The house is trashed, there is porn scattered everywhere like an easter egg hunt and the blow up doll is sleeping on the couch downstairs. someone covered her up.
You're sure you don't want to come? I'm pretty sure there is going to be "Pin the Tail on the Baby".
I've been very busy/drunk lately... Sorry.
You've slept with me you know how lazy I am in bed.
Just cleaned someone else's sperm off of my bedroom wall. Never throwing a house party again.
I'm taking myself to the hospital right now b/c there is no way this erection is subsiding in the next 4 hours.
Wait, just ask him if can you can join in. You haven't lived until you've taken part in a threesome with your father...or so I've heard
My life is a video game called get the drunk princess back to her castle, thank you to all that participated
He found out about your side hoe and still helped you try to find a lizard that got in the house
I keep worrying the police are going to come looking for us.

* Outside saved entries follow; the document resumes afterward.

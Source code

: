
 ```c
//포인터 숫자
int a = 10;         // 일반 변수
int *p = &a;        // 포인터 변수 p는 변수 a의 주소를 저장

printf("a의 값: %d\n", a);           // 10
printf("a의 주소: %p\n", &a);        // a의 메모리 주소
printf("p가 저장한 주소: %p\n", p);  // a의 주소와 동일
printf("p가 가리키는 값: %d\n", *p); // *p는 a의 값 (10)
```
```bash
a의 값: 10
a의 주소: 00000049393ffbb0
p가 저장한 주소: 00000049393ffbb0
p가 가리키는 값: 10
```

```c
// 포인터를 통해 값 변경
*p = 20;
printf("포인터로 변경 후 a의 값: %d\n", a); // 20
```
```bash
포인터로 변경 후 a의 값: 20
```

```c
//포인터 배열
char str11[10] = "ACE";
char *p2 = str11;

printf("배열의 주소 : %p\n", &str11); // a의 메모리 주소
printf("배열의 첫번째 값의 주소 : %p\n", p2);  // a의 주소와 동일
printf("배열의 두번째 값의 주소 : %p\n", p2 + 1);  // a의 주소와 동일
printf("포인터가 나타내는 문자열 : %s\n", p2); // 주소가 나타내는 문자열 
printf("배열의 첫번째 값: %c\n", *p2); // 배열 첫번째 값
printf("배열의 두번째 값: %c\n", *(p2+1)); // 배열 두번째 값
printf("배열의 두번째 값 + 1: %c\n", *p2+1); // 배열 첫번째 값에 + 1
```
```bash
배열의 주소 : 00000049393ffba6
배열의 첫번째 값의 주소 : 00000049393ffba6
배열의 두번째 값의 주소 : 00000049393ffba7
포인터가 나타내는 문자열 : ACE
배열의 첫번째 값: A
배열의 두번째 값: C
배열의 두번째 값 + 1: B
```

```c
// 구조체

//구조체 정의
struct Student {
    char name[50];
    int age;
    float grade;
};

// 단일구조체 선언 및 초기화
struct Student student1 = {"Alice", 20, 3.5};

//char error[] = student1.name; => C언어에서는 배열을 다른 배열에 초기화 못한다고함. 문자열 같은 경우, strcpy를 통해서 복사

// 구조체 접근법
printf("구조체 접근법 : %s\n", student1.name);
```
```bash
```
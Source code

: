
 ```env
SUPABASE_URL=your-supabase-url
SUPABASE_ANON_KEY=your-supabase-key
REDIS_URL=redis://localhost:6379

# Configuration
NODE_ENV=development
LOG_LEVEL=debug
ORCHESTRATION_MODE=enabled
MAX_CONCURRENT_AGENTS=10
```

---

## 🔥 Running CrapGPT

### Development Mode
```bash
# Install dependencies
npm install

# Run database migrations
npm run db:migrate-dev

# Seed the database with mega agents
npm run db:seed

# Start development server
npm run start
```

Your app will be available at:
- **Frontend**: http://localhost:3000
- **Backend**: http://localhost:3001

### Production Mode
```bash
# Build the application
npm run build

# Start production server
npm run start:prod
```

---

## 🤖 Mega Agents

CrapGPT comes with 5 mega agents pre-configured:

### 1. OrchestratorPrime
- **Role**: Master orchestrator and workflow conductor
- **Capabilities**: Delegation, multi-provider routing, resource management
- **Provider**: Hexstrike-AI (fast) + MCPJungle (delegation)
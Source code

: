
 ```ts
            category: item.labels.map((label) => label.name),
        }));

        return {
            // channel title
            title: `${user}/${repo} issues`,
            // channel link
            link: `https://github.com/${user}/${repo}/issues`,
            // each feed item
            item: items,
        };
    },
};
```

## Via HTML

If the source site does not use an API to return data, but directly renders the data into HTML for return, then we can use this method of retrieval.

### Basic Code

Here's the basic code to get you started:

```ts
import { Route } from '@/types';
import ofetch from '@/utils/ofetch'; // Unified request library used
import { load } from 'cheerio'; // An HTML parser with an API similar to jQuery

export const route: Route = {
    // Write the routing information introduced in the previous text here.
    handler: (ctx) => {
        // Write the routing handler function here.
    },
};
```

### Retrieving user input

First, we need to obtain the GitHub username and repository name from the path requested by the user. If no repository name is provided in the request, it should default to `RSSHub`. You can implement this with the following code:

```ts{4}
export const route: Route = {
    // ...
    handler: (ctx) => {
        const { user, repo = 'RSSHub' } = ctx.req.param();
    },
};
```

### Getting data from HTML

For which one? Starting a fire on my porch or having sex on my porch?
Hey does the gas gauge in your car work?
Nevermind...we figured it out. Heres a more relevant question, does your insurance have roadside assistance?
I'm pretty sure I have PMS because I almost just cried about not being able to find a place that gives acrobat classes here.
I admire the fact that you replicated my apartment on the roof but I would appreciate it more if you would move all my stuff off the roof and back into my apartment.